The U.S. labor market isn’t meeting expectations but it has made dramatic improvement since the global financial crisis. Still, the economic recovery has a secret – older workers and those with resume gaps are being left out.
CGTN’s Karina Huber has more.
Media reports have emerged recently about age bias declining somewhat thanks to the tight job market where the demand for workers is overtaking supply. Companies like Ford and Barclay’s have recruitment programs specifically targeting older workers who have been out of the labor force.
But career counselor Roy Cohen said they don’t guarantee a job at the end of the program.
“Those programs don’t promise employment,” said Career counselor Roy Cohen. “What they do is offer an individual six to eight weeks of employment with the opportunity to evaluate whether or not the individual will be a good fit long term.”

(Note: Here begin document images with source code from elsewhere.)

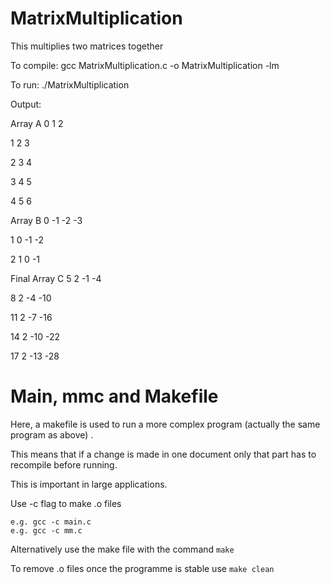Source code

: # MatrixMultiplication

This multiplies two matrices together

To compile: gcc MatrixMultiplication.c -o MatrixMultiplication -lm

To run: ./MatrixMultiplication

Output:

Array A 
  0   1   2 
  
  1   2   3 
  
  2   3   4 
  
  3   4   5 
  
  4   5   6 

 Array B 
  0  -1  -2  -3 
  
  1   0  -1  -2 
  
  2   1   0  -1 

 Final Array C 
  5   2  -1  -4 
  
  8   2  -4 -10 
  
 11   2  -7 -16 
 
 14   2 -10 -22 
 
 17   2 -13 -28 

# Main, mmc and Makefile 

Here, a makefile is used to run a more complex program (actually the same program as above) .

This means that if a change is made in one document only that part has to recompile before running.

This is important in large applications. 

Use -c flag to make .o files 

	e.g. gcc -c main.c
	e.g. gcc -c mm.c

Alternatively use the make file with the command ``make``

To remove .o files once the programme is stable use ``make clean``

Cohen said age discrimination in hiring is still very much alive despite it being illegal in the United States.
“So Title 7 prohibits discrimination against anyone 40 years and up so that’s really when age claims start in the courts,” Kluger Healey, founding partner for Mark Kluger said.

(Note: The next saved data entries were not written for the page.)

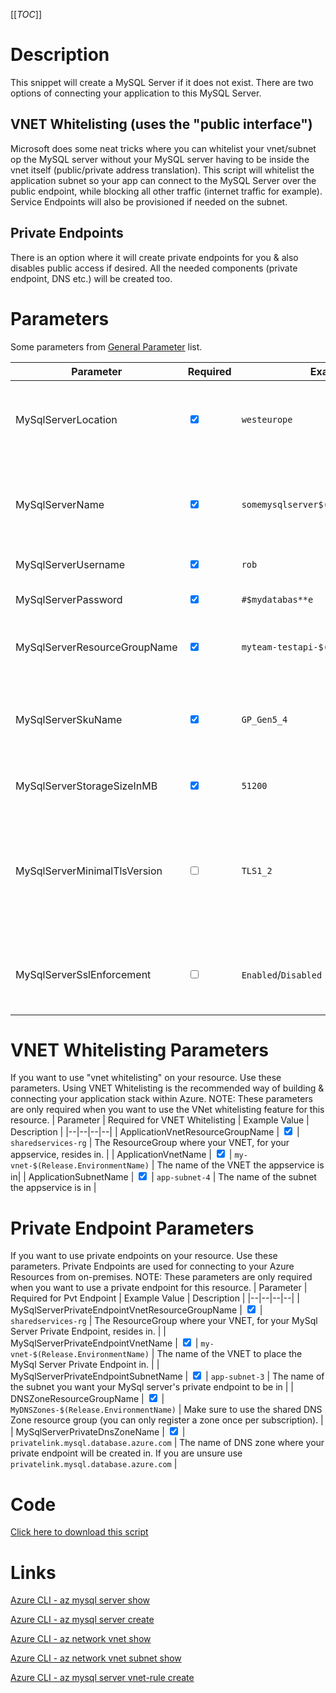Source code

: [[_TOC_]]

# Description

This snippet will create a MySQL Server if it does not exist. There are two options of connecting your application to this MySQL Server.

## VNET Whitelisting (uses the "public interface")
Microsoft does some neat tricks where you can whitelist your vnet/subnet op the MySQL server without your MySQL server having to be inside the vnet itself (public/private address translation).
This script will whitelist the application subnet so your app can connect to the MySQL Server over the public endpoint, while blocking all other traffic (internet traffic for example). Service Endpoints will also be provisioned if needed on the subnet.

## Private Endpoints

There is an option where it will create private endpoints for you & also disables public access if desired. All the needed components (private endpoint, DNS etc.) will be created too.

# Parameters

Some parameters from [General Parameter](/Azure/Azure-CLI-Snippets) list.

| Parameter | Required | Example Value | Description |
|--|--|--|--|
| MySqlServerLocation | <input type="checkbox" checked> | `westeurope` | The location of your MySQL Server. It's very likely you can use `$(Location)` here (see the ) [General Parameter](/Azure/Azure-CLI-Snippets) list. |
| MySqlServerName | <input type="checkbox" checked> | `somemysqlserver$(Release.EnvironmentName)` | The name for the MySQL Server resource. It's recommended to use just alphanumerical characters without hyphens etc.|
| MySqlServerUsername | <input type="checkbox" checked> | `rob` | The admin username for the MySQL Server |
| MySqlServerPassword | <input type="checkbox" checked> | `#$mydatabas**e` | The password corresponding to MySqlServerUsername |
| MySqlServerResourceGroupName | <input type="checkbox" checked> | `myteam-testapi-$(Release.EnvironmentName)` | The name of the resourcegroup you want your MySql server to be created in |
| MySqlServerSkuName | <input type="checkbox" checked> | `GP_Gen5_4` | The name of the sku. Follows the convention {pricing tier}{compute generation}{vCores} in shorthand. Examples: `B_Gen5_1`, `GP_Gen5_4`, `MO_Gen5_16`. |
| MySqlServerStorageSizeInMB | <input type="checkbox" checked> | `51200` | The storage capacity of the server (unit is megabytes). |
| MySqlServerMinimalTlsVersion | <input type="checkbox"> | `TLS1_2` | The minimal TLS version to use. Defaults to `TLS1_2`. Options are `TLS1_0`, `TLS1_1`, `TLS1_2` or `TLSEnforcementDisabled`. It's strongly recommended to use `TLS1_2` at the time of writing. |
| MySqlServerSslEnforcement | <input type="checkbox"> | `Enabled`/`Disabled` | Enables the enforcement of SSL connections. Default value is `Enabled`. It is strongly recommended to leave this `Enabled`. |

# VNET Whitelisting Parameters

If you want to use "vnet whitelisting" on your resource. Use these parameters. Using VNET Whitelisting is the recommended way of building & connecting your application stack within Azure.
NOTE: These parameters are only required when you want to use the VNet whitelisting feature for this resource.
| Parameter | Required for VNET Whitelisting | Example Value | Description |
|--|--|--|--|
| ApplicationVnetResourceGroupName | <input type="checkbox" checked> | `sharedservices-rg` | The ResourceGroup where your VNET, for your appservice, resides in. |
| ApplicationVnetName | <input type="checkbox" checked>  | `my-vnet-$(Release.EnvironmentName)` | The name of the VNET the appservice is in|
| ApplicationSubnetName | <input type="checkbox" checked> | `app-subnet-4` | The name of the subnet the appservice is in |

# Private Endpoint Parameters

If you want to use private endpoints on your resource. Use these parameters. Private Endpoints are used for connecting to your Azure Resources from on-premises.
NOTE: These parameters are only required when you want to use a private endpoint for this resource.
| Parameter | Required for Pvt Endpoint | Example Value | Description |
|--|--|--|--|
| MySqlServerPrivateEndpointVnetResourceGroupName | <input type="checkbox" checked> | `sharedservices-rg` | The ResourceGroup where your VNET, for your MySql Server Private Endpoint, resides in. |
| MySqlServerPrivateEndpointVnetName | <input type="checkbox" checked> | `my-vnet-$(Release.EnvironmentName)` | The name of the VNET to place the MySql Server Private Endpoint in. |
| MySqlServerPrivateEndpointSubnetName | <input type="checkbox" checked> | `app-subnet-3` | The name of the subnet you want your MySql server's private endpoint to be in |
| DNSZoneResourceGroupName | <input type="checkbox" checked> | `MyDNSZones-$(Release.EnvironmentName)` | Make sure to use the shared DNS Zone resource group (you can only register a zone once per subscription). |
| MySqlServerPrivateDnsZoneName | <input type="checkbox" checked> | `privatelink.mysql.database.azure.com` | The name of DNS zone where your private endpoint will be created in. If you are unsure use `privatelink.mysql.database.azure.com` |

# Code

[Click here to download this script](../../../../src/MySQL/Create-MySQL-Server.ps1)

# Links

[Azure CLI - az mysql server show](https://docs.microsoft.com/en-us/cli/azure/mysql/server?view=azure-cli-latest#az_mysql_server_show)

[Azure CLI - az mysql server create](https://docs.microsoft.com/en-us/cli/azure/mysql/server?view=azure-cli-latest#az_mysql_server_create)

[Azure CLI - az network vnet show](https://docs.microsoft.com/en-us/cli/azure/network/vnet?view=azure-cli-latest#az_network_vnet_show)

[Azure CLI - az network vnet subnet show](https://docs.microsoft.com/en-us/cli/azure/network/vnet/subnet?view=azure-cli-latest#az_network_vnet_subnet_show)

[Azure CLI - az mysql server vnet-rule create](https://docs.microsoft.com/en-us/cli/azure/mysql/server/vnet-rule?view=azure-cli-latest#az_mysql_server_vnet_rule_create)
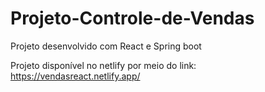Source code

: # Projeto-Controle-de-Vendas
Projeto desenvolvido com React e Spring boot

Projeto disponível no netlify por meio do link: https://vendasreact.netlify.app/
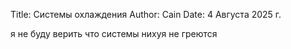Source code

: Title: Системы охлаждения
Author: Cain
Date: 4 Августа 2025 г.

я не буду верить что системы нихуя не греются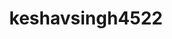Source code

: ---
title: keshavsingh4522
github: https://github.com/keshavsingh4522
mode: dark
transition: 1s
score: 70.5
archetype:
- Little Bit of Everything
---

Mark Kluger is an attorney representing companies in age discrimination lawsuits. He said the new frontier in age discrimination is evident in employment ads placed on social media.

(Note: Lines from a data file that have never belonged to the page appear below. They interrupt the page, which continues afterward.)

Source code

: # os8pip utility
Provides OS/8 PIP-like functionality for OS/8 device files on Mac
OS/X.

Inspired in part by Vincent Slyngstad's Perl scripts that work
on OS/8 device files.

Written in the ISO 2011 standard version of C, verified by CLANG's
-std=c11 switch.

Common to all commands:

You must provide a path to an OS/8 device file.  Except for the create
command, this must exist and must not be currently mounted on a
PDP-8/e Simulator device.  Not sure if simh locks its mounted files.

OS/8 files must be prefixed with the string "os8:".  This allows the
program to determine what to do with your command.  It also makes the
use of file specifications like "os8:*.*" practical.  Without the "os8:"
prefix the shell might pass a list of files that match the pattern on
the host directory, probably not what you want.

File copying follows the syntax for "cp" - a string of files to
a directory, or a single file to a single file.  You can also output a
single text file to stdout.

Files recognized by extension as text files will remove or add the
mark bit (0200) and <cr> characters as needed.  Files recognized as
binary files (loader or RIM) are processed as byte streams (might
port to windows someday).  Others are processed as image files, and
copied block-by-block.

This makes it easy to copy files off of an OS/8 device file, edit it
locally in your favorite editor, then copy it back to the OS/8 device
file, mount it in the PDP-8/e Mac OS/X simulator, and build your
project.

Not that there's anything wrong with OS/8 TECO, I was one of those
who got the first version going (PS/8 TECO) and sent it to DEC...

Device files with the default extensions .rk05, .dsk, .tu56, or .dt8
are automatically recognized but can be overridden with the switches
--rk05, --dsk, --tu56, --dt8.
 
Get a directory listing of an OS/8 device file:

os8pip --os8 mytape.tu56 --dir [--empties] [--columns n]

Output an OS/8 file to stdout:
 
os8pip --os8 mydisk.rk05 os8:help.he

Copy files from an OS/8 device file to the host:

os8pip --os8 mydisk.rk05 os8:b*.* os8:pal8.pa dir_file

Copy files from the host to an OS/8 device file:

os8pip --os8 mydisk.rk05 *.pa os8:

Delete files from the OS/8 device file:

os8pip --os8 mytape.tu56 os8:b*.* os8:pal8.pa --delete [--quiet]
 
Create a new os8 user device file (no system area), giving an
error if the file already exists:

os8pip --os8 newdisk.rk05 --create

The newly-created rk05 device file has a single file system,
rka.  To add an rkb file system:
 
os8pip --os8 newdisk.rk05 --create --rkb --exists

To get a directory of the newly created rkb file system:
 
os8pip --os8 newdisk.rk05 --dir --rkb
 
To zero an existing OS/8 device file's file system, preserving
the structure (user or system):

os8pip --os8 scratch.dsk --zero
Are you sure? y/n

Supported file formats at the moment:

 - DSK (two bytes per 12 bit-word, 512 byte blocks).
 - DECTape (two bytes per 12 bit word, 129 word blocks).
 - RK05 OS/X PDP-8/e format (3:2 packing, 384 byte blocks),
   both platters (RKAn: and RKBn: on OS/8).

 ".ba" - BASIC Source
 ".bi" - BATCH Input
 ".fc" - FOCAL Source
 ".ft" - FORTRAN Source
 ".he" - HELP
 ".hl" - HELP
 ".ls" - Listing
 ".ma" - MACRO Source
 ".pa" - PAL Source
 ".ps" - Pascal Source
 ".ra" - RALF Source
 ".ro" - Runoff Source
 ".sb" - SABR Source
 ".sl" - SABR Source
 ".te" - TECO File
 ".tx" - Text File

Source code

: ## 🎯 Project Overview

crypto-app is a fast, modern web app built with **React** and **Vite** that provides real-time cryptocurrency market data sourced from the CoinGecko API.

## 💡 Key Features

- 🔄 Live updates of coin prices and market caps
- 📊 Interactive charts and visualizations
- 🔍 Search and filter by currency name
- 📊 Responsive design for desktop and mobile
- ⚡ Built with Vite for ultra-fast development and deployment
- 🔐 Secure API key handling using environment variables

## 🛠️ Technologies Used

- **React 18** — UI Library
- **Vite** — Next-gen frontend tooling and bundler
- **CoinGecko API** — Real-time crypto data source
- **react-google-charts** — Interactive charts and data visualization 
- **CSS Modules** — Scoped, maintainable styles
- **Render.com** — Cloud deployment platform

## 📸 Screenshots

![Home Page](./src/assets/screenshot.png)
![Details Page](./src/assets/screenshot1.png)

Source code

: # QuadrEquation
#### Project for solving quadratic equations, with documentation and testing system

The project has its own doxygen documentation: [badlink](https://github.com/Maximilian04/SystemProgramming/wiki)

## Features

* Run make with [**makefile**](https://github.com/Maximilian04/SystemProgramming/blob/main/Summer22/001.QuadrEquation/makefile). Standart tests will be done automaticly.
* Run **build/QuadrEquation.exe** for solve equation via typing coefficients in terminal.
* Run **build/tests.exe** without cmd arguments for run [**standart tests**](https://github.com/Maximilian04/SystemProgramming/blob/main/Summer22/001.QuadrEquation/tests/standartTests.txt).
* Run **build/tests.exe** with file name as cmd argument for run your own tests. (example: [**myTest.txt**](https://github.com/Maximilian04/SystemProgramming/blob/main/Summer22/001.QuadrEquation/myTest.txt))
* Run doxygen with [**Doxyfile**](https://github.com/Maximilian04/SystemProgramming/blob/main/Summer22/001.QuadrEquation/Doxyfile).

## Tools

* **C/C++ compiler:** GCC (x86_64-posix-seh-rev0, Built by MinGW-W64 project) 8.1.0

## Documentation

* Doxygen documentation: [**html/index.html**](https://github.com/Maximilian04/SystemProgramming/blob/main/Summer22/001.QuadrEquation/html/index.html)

“What we’ve seen in some of these ads is a specific almost disclaimer by Facebook, for example, that say the reason you’re seeing this ad is because you are in the demographic that this entity is looking for,” Kluger said. “That certainly smells like age discrimination.”
Facebook denies it engages in age discrimination. Last month, a U.S. labor union filed a lawsuit against T-Mobile and Amazon for ads it placed on Facebook.
Facebook said it isn’t responsible for its content and that the advertisers bear the responsibility for all claims. Nevertheless, Kluger believes there will be changes.
“I don’t think the advertising in the way that we’re seeing it right now is going to last too long because I think the courts are going to shut it down,” said Kluger.
A promising sign for older workers but litigation alone cannot stop the problem of bias against more senior job-seekers.